Data under study:
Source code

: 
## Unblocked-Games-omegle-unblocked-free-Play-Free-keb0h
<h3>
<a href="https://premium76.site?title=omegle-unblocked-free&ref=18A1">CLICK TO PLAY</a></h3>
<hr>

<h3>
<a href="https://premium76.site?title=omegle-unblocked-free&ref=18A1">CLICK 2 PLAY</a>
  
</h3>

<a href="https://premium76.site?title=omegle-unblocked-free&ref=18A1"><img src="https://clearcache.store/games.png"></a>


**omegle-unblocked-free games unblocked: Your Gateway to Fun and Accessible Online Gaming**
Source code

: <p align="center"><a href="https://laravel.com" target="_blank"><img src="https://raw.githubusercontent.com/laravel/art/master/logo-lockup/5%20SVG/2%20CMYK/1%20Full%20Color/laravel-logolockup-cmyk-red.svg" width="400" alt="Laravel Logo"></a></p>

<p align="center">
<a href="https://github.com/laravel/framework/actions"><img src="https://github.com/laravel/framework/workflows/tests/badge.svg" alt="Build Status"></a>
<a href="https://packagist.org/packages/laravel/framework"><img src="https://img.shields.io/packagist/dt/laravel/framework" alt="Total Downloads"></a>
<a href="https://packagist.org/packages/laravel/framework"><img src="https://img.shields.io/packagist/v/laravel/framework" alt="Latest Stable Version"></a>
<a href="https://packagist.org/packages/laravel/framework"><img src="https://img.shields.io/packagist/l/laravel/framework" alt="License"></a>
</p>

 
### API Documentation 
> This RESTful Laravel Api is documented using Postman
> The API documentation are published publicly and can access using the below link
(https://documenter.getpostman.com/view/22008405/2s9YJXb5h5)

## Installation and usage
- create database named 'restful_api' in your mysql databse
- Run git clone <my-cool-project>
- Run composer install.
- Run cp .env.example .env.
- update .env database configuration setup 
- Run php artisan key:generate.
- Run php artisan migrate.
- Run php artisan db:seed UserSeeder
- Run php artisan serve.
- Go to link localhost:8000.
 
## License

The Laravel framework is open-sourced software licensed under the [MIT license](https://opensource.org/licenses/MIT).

Task to complete: For this task, copy every line of the material in which "database" appears.

Output for this task:
- create database named 'restful_api' in your mysql databse
- update .env database configuration setup 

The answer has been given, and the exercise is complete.